Cloud deployment 101 – Part3

The final instalment

Over the last couple of weeks I have posted a Foundation to what the cloud really is and How to make the best use of your cloud. This week is about tying off lose ends, better ways of working, distilling a few myths and setting some things straight.

Infrastructure as code

DevOps is not the silver bullet, but it is a framework that encourages teamwork across departments to have rapid agility on deployment of code to a production environment.

  • Agile development
    • Frequent releases of minor changes
    • Often the changes are simpler as they are broken down into smaller pieces
  • Configuration management
    • This allows a server (or hundreds) to be managed by a single sysadmin and produce reliable results
    • No need to debug 1 faulty server of 100, re-build and move on
  • Close, co-ordinated partnership with engineering
    • Mitigates “over the wall” mentality
    • Encourages a team mentality to solving issues
    • Better utilises the skills of everyone to solve complex issues

Infrastructure as code is the fundamentals of rapid deployment. Why hand build 20 systems when you can create an automated way of doing it. Utilising the api tools provided by cloud providers it is possible to build entire infrastructures automatically and rapidly.

Automation through code is not a new concept, Sysadmins have been doing this for a long time through the use Bash, Perl, Ruby and other such languages, as a result the ability to program and understand complicated object orientated code is becoming more and more important within a sysadmin role, typically this was the domain of the developer and a sysadmin just needed to ”hack” together a few commands. Likewise in this new world, Development teams are being utilised by the sysadmins to fine tune the configuration of the application platforms such as tomcat, or to make specific code changes that benefit the operation of the service.

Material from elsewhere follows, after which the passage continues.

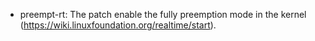 
- preempt-rt: The patch enable the fully preemption mode in the kernel (https://wiki.linuxfoundation.org/realtime/start).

Through using an agile delivery method frequent changes are possible. At first this can be seen to be crazy, why would you make frequent changes to a stable system? Well for one, when the changes are made they are smaller, so between each iteration there is a less likely total outage. This also means that if an update does have a negative impact it can be very quickly identified and fixed, again minimising the total outage of a system.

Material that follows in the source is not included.